The tricky part, though, is that .mangleof only works on an identifier
defined in the *current* program; the compiler can't do it for a symbol
in a string that's to be passed at runtime to another invocation of the
compiler.  And AFAIK, there's currently no way to ask the compiler "what
would be the mangling of mymodule.symbol?" if 'mymodule' and 'symbol'
only exist in the shared object, not in the main program.
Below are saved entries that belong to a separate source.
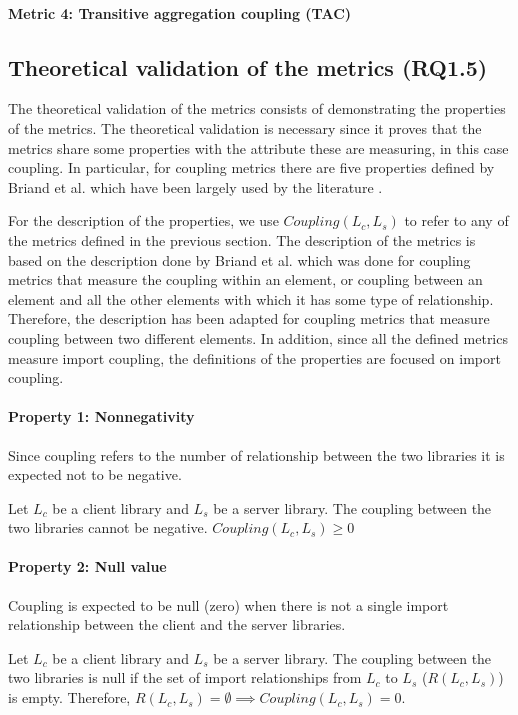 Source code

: \paragraph{Metric 4: Transitive aggregation coupling (TAC)}


\subsection{Theoretical validation of the metrics (RQ1.5)}
The theoretical validation of the metrics consists of demonstrating the properties of the metrics. The theoretical validation is necessary since it proves that the metrics share some properties with the attribute these are measuring, in this case coupling. In particular, for coupling metrics there are five properties defined by Briand et al. \cite{briand1996property} which have been largely used by the literature .

For the description of the properties, we use $Coupling(L_c, L_s)$ to refer to any of the metrics defined in the previous section. The description of the metrics is based on the description done by Briand et al. which was done for coupling metrics that measure the coupling within an element, or coupling between an element and all the other elements with which it has some type of relationship. Therefore, the description has been adapted for coupling metrics that measure coupling between two different elements. In addition, since all the defined metrics measure import coupling, the definitions of the properties are focused on import coupling.

\paragraph{Property 1: Nonnegativity}
Since coupling refers to the number of relationship between the two libraries it is expected not to be negative.

Let $L_c$ be a client library and $L_s$ be a server library. The coupling between the two libraries cannot be negative. $Coupling(L_c, L_s) \ge 0$

\paragraph{Property 2: Null value}
Coupling is expected to be null (zero) when there is not a single import relationship between the client and the server libraries.

Let $L_c$ be a client library and $L_s$ be a server library. The coupling between the two libraries is null if the set of import relationships from $L_c$ to $L_s$ ($R(L_c, L_s)$) is empty. Therefore, $R(L_c, L_s) = \emptyset \implies Coupling(L_c, L_s) = 0$.


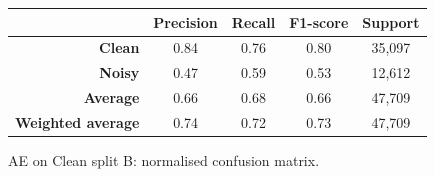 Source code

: \documentclass[a4paper,10pt]{article}
\begin{document}
\begin{figure}[p]
{\begin{minipage}{0.6\textwidth}
			\caption{AE on Clean split B: normalised confusion matrix.}%
			\label{fig:ae_clean_b_cm}
		\end{minipage}
	}
	\baselineskip
	\begin{tabular}{r|c|c|c|c}
		                          & \textbf{Precision} & \textbf{Recall} & \textbf{F1-score} & \textbf{Support} \\ \midrule
		\textbf{Clean}            & 0.84               & 0.76            & 0.80              & 35,097           \\
		\textbf{Noisy}            & 0.47               & 0.59            & 0.53              & 12,612           \\ \midrule
		\textbf{Average}          & 0.66               & 0.68            & 0.66              & 47,709           \\
		\textbf{Weighted average} & 0.74               & 0.72            & 0.73              & 47,709
	\end{tabular}
	\label{tab:ae_clean_b_cr}
\end{figure}
\end{document}
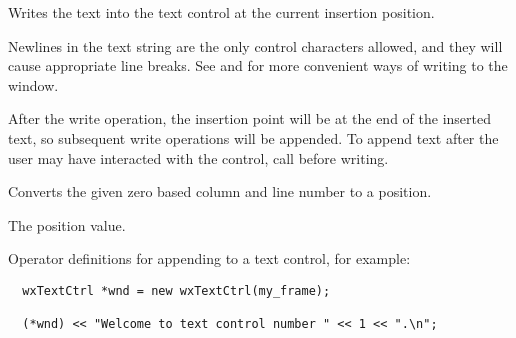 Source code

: Writes the text into the text control at the current insertion position.




Newlines in the text string
are the only control characters allowed, and they will cause appropriate
line breaks.  See  and  for more convenient ways of writing to the window.

After the write operation, the insertion point will be at the end of the inserted text, so subsequent write operations will be appended. To append text after the user may have interacted with the control, call  before writing.

\label{wxtextctrlxytoposition}


Converts the given zero based column and line number to a position.





The position value.

\label{wxtextctrlinsert}







Operator definitions for appending to a text control, for example:

\begin{verbatim}
  wxTextCtrl *wnd = new wxTextCtrl(my_frame);

  (*wnd) << "Welcome to text control number " << 1 << ".\n";
\end{verbatim}

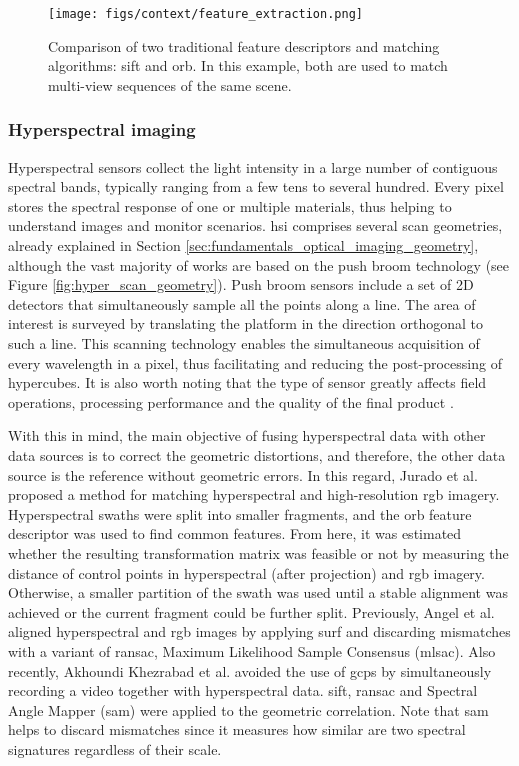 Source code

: \begin{figure}[ht]
	\texttt{[image: figs/context/feature\_extraction.png]}
	\caption{Comparison of two traditional feature descriptors and matching algorithms: \acrshort{sift} and  \acrshort{orb}. In this example, both are used to match multi-view sequences of the same scene.}
    \label{fig:feature_descriptors}
\end{figure}

\subsubsection{Hyperspectral imaging}

Hyperspectral sensors collect the light intensity in a large number of contiguous spectral bands, typically ranging from a few tens to several hundred. Every pixel stores the spectral response of one or multiple materials, thus helping to understand images and monitor scenarios. \acrshort{hsi} comprises several scan geometries, already explained in Section \ref{sec:fundamentals_optical_imaging_geometry}, although the vast majority of works are based on the push broom technology (see Figure \ref{fig:hyper_scan_geometry}). Push broom sensors include a set of 2D detectors that simultaneously sample all the points along a line. The area of interest is surveyed by translating the platform in the direction orthogonal to such a line. This scanning technology enables the simultaneous acquisition of every wavelength in a pixel, thus facilitating and reducing the post-processing of hypercubes. It is also worth noting that the type of sensor greatly affects field operations, processing performance and the quality of the final product \cite{adao_hyperspectral_2017}. 

With this in mind, the main objective of fusing hyperspectral data with other data sources is to correct the geometric distortions, and therefore, the other data source is the reference without geometric errors. In this regard, Jurado et al. \cite{jurado_efficient_2021} proposed a method for matching hyperspectral and high-resolution \acrshort{rgb} imagery. Hyperspectral swaths were split into smaller fragments, and the \acrshort{orb} feature descriptor was used to find common features. From here, it was estimated whether the resulting transformation matrix was feasible or not by measuring the distance of control points in hyperspectral (after projection) and \acrshort{rgb} imagery. Otherwise, a smaller partition of the swath was used until a stable alignment was achieved or the current fragment could be further split. Previously, Angel et al. \cite{angel_automated_2020} aligned hyperspectral and \acrshort{rgb} images by applying \acrshort{surf} and discarding mismatches with a variant of \acrshort{ransac}, Maximum Likelihood Sample Consensus (\acrshort{mlsac}). Also recently, Akhoundi Khezrabad et al. \cite{akhoundi_khezrabad_new_2022} avoided the use of \acrshort{gcp}s by simultaneously recording a video together with hyperspectral data. \acrshort{sift}, \acrshort{ransac} and Spectral Angle Mapper (\acrshort{sam}) were applied to the geometric correlation. Note that \acrshort{sam} helps to discard mismatches since it measures how similar are two spectral signatures regardless of their scale.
So the solution is to insert a `pragma(msg, symbol.mangleof)` in the
code template, and have the main program parse the output of the
compiler when it compiles the shared object, so that it learns the
mangled identifier directly.  If this were C++ code, I'd be stuck up the
creek without a paddle: hardcoding the mangled symbol would be
unavoidable. But thanks to pragma(msg) and .mangleof in D, this was a
cinch.  Not to mention that std.process.execute already captures output
for me automatically, so all I need to do is to search for the symbol in
the captured output.

(Granted, in C there'd be no need for this dance, since I could just use
the (unmangled) symbol directly. But still, it's nice that D provides
the facilities for dealing with identifiers easily even in the face of
mangling schemes.)

5) Exceptions in Phobos are not a bad thing: they help greatly
streamline the code that interacts with the OS: std.process.execute,
std.file.write, etc.. I can just write the steps sequentially without
the verbosity of C's `if ((err = syscall(...)) != 0) goto CLEANUP;`
dance; exceptions take care of handling error conditions for me without
uglifying the code.

All in all, I was able to write all of this code in just few hours'
worth of coding and unittesting, whereas the C equivalent took me
several days.  Hooray for D!

T

-- 
Customer support: the art of getting your clients to pay for your own incompetence.